Die auf halber Strecke zwischen der mexikanische Hauptstadt und den USA gelegene Viermillionenstadt Guadalajara ist das Zentrum des Drogenkartells, wo blutige interne Auseinandersetzungen zwischen Mitgliedern von La Familia, aber auch Kämpfe zwischen Drogenbossen auf der einen und -fahndern auf der anderen Seite stattfinden. Am bislang spektakulärsten war der Fall des amerikanischen Fahnders Enrique S. Camarena im Jahr 1985, der zu schweren diplomatischen Verstimmungen zwischen Mexiko und den USA führte. Camarena, der der mexikanischen Polizei im Auftrag der „Drug Enforcement Administration“ (DEA) bei der Bekämpfung der Rauschgiftkriminalität helfen sollte, wurde vor den Toren des US-Konsulats in Guadalajara entführt und vor seiner Ermordung gefoltert. Bei der Fahndung nach dem Vermißten wartete die amerikanische Seite vergeblich auf mexikanische Unterstützung. Einer der Hauptverdächtigen, der inzwischen verhaftete Caro Quintero, konnte sich zwei Tage nach der Entführung unter den Augen der mexikanischen Polizei mit einem Privatjet ins Ausland absetzen.

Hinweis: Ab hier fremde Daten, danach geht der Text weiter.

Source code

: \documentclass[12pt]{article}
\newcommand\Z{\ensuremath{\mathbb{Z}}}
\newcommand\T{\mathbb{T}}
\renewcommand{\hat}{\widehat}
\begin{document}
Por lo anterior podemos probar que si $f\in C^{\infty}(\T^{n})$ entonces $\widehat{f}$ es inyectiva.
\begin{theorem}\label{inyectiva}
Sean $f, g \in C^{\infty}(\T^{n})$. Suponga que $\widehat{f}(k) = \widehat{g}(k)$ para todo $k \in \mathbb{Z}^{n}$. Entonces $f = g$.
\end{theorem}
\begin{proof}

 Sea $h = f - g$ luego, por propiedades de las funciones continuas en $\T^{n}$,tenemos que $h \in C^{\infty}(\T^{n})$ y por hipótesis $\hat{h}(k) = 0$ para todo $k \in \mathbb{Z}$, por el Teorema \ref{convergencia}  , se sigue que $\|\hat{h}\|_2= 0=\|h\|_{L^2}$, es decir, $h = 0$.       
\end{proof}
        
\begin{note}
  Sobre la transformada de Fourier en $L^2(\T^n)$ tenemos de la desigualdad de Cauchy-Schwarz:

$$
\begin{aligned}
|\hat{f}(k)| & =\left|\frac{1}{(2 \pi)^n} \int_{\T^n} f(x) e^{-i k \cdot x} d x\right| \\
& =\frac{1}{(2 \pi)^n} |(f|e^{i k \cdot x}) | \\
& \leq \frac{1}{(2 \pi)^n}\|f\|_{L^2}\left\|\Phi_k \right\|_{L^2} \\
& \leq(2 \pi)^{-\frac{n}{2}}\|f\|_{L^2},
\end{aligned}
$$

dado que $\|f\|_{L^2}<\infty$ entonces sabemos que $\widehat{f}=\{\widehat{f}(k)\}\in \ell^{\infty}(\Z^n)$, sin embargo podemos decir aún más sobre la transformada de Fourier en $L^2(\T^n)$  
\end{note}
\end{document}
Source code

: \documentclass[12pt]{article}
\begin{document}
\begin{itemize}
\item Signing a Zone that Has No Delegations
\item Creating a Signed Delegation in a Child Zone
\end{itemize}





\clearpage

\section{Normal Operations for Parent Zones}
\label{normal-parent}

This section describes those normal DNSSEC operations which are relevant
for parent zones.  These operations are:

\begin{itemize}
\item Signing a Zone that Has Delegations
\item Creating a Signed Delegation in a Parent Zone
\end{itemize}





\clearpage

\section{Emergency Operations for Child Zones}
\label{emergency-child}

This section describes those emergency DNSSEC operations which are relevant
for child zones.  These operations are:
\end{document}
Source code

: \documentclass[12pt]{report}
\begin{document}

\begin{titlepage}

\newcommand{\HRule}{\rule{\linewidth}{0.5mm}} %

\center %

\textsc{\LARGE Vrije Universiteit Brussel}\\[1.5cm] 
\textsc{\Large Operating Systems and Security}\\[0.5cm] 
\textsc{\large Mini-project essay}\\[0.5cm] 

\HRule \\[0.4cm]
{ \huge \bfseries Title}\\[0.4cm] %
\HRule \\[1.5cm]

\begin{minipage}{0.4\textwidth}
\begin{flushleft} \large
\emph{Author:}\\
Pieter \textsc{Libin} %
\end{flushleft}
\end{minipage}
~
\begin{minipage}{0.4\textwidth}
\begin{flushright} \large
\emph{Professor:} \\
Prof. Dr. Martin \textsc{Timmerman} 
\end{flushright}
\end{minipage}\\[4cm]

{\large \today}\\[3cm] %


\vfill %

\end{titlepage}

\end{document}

Mexiko gilt als erster Heroin- und drittgrößter Mariahuanalieferant der USA. Nach Informationen von Fahndern gehen jährlich rund 25 Tonnen Heroin aus Mexiko in die USA. Ein Teil der Drogen wird im Land angebaut und verarbeitet, ein anderer Teil wird aus dem Rest Lateinamerikas geliefert. Fahnder berichten von einer engen Zusammenarbeit internationaler Drogenbosse auf mexikanischem Boden.

Der jetzige mexikanische Präsident Carlos Salinas de Gortari ist vor viereinhalb Jahren mit einem Kampfprogramm gegen das Drogenkartell angetreten und hat ihm mehrere schwere Schläge versetzt. Der empfindlichste war 1989 die Verhaftung des damals größten mexikanischen Dealers und Hauptversorgers der amerikanischen Westküste mit kolumbianischem Kokain, Miguel Angel Felix Gallardo – seine Häscher fanden ihn in Guadalajara.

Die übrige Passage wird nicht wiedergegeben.